(Source texts of formatted documents)
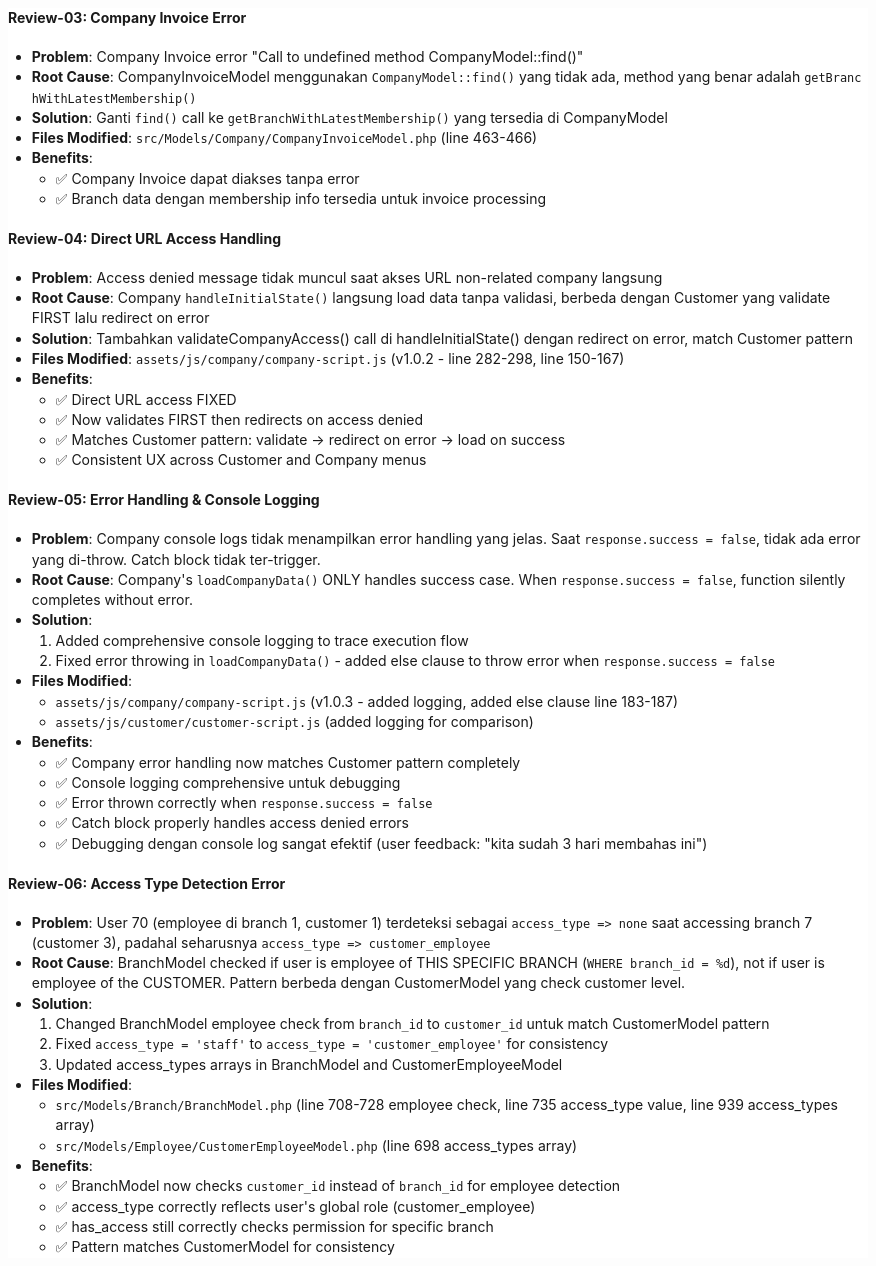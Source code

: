 #### Review-03: Company Invoice Error
- **Problem**: Company Invoice error "Call to undefined method CompanyModel::find()"
- **Root Cause**: CompanyInvoiceModel menggunakan `CompanyModel::find()` yang tidak ada, method yang benar adalah `getBranchWithLatestMembership()`
- **Solution**: Ganti `find()` call ke `getBranchWithLatestMembership()` yang tersedia di CompanyModel
- **Files Modified**: `src/Models/Company/CompanyInvoiceModel.php` (line 463-466)
- **Benefits**:
  - ✅ Company Invoice dapat diakses tanpa error
  - ✅ Branch data dengan membership info tersedia untuk invoice processing

#### Review-04: Direct URL Access Handling
- **Problem**: Access denied message tidak muncul saat akses URL non-related company langsung
- **Root Cause**: Company `handleInitialState()` langsung load data tanpa validasi, berbeda dengan Customer yang validate FIRST lalu redirect on error
- **Solution**: Tambahkan validateCompanyAccess() call di handleInitialState() dengan redirect on error, match Customer pattern
- **Files Modified**: `assets/js/company/company-script.js` (v1.0.2 - line 282-298, line 150-167)
- **Benefits**:
  - ✅ Direct URL access FIXED
  - ✅ Now validates FIRST then redirects on access denied
  - ✅ Matches Customer pattern: validate → redirect on error → load on success
  - ✅ Consistent UX across Customer and Company menus

#### Review-05: Error Handling & Console Logging
- **Problem**: Company console logs tidak menampilkan error handling yang jelas. Saat `response.success = false`, tidak ada error yang di-throw. Catch block tidak ter-trigger.
- **Root Cause**: Company's `loadCompanyData()` ONLY handles success case. When `response.success = false`, function silently completes without error.
- **Solution**:
  1. Added comprehensive console logging to trace execution flow
  2. Fixed error throwing in `loadCompanyData()` - added else clause to throw error when `response.success = false`
- **Files Modified**:
  - `assets/js/company/company-script.js` (v1.0.3 - added logging, added else clause line 183-187)
  - `assets/js/customer/customer-script.js` (added logging for comparison)
- **Benefits**:
  - ✅ Company error handling now matches Customer pattern completely
  - ✅ Console logging comprehensive untuk debugging
  - ✅ Error thrown correctly when `response.success = false`
  - ✅ Catch block properly handles access denied errors
  - ✅ Debugging dengan console log sangat efektif (user feedback: "kita sudah 3 hari membahas ini")

#### Review-06: Access Type Detection Error
- **Problem**: User 70 (employee di branch 1, customer 1) terdeteksi sebagai `access_type => none` saat accessing branch 7 (customer 3), padahal seharusnya `access_type => customer_employee`
- **Root Cause**: BranchModel checked if user is employee of THIS SPECIFIC BRANCH (`WHERE branch_id = %d`), not if user is employee of the CUSTOMER. Pattern berbeda dengan CustomerModel yang check customer level.
- **Solution**:
  1. Changed BranchModel employee check from `branch_id` to `customer_id` untuk match CustomerModel pattern
  2. Fixed `access_type = 'staff'` to `access_type = 'customer_employee'` for consistency
  3. Updated access_types arrays in BranchModel and CustomerEmployeeModel
- **Files Modified**:
  - `src/Models/Branch/BranchModel.php` (line 708-728 employee check, line 735 access_type value, line 939 access_types array)
  - `src/Models/Employee/CustomerEmployeeModel.php` (line 698 access_types array)
- **Benefits**:
  - ✅ BranchModel now checks `customer_id` instead of `branch_id` for employee detection
  - ✅ access_type correctly reflects user's global role (customer_employee)
  - ✅ has_access still correctly checks permission for specific branch
  - ✅ Pattern matches CustomerModel for consistency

## What needs to be done
A single number is required: the count of lines in the data above that include the word "Catch".

## Result of the task
2